Not really sure if GitHub Actions support any of those though.

(Alternatively, it can be reproduced locally on macOS 10.6.8 Server in Rosetta (i.e. on any modern Intel Mac in VM). However, I mention this just for information; it is not a convenient way by any means, unless one specifically is interested in macOS on PowerPC.)

We would have to be able to test this on GitHub Actions to support it. Can qemu emulate big-endian platforms? What's the performance hit?

Even if this works, this looks like a major effort where we will likely need support for.

Qemu certainly does. Running Big-endian Linux on it should be perfectly fine.

Can you show an example GHA workflow that does this?
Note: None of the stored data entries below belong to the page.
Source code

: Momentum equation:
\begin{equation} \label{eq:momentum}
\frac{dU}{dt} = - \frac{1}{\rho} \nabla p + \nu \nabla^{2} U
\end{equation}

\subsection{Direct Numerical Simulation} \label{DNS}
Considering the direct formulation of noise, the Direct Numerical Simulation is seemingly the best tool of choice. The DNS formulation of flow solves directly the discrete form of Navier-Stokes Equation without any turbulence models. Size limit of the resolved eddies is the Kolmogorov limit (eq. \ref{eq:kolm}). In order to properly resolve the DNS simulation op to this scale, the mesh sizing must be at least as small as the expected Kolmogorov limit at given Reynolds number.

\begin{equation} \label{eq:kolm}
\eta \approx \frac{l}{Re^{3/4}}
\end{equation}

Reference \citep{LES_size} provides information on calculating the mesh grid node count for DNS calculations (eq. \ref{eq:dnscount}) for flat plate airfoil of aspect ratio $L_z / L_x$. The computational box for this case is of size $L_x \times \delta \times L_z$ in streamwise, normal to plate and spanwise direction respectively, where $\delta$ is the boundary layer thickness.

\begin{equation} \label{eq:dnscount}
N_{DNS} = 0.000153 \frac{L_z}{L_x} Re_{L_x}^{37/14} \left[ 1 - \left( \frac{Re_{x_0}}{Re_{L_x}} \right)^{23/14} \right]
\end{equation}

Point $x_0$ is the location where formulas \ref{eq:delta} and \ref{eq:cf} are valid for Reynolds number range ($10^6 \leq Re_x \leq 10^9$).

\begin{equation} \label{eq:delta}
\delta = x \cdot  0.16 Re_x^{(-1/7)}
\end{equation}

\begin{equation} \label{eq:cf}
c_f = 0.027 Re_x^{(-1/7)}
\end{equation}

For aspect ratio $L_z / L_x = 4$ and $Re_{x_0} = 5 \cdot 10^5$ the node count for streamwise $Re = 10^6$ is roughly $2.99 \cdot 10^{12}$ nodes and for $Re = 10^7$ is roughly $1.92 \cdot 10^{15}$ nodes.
@krlmlr Will something like this work? https://til.simonwillison.net/docker/emulate-s390x-with-qemu

Also:
wasm3/wasm3#125
google/flatbuffers#4939

So yes, apparently GHA can be used indeed.

Thanks. Actions now running in https://github.com/krlmlr/wasm3/actions/runs/6525677714 to understand how they work.

This should really be filed with duckdb mainline, but DuckDB does currently not support all operations on Big-Endian architectures, and given current hardware trends it's unlikely to add support anytime soon. Happy to review a PR on this of course.

@hannes If you could suggest what specifically should be fixed in the sources, that will be helpful.

It looks like there are two places where this is not supported, sorting and indexing:

https://github.com/search?q=repo%3Aduckdb%2Fduckdb+Radix%3A%3AIsLittleEndian%28%29&type=code

Out of curiosity, which hardware are you trying to run DuckDB on?

@hannes The main testing machine is G5 Quad, it is pretty fast and got plenty of RAM. I have a few other PowerPC machines, but G4s are slow and pain to use for intensive tasks. So basically Quad and another PowerMac, 2.3 DC, are usable.

@hannes I have opened the issue with duckdb now: duckdb/duckdb#9714
Hopefully it can be fixed in the source.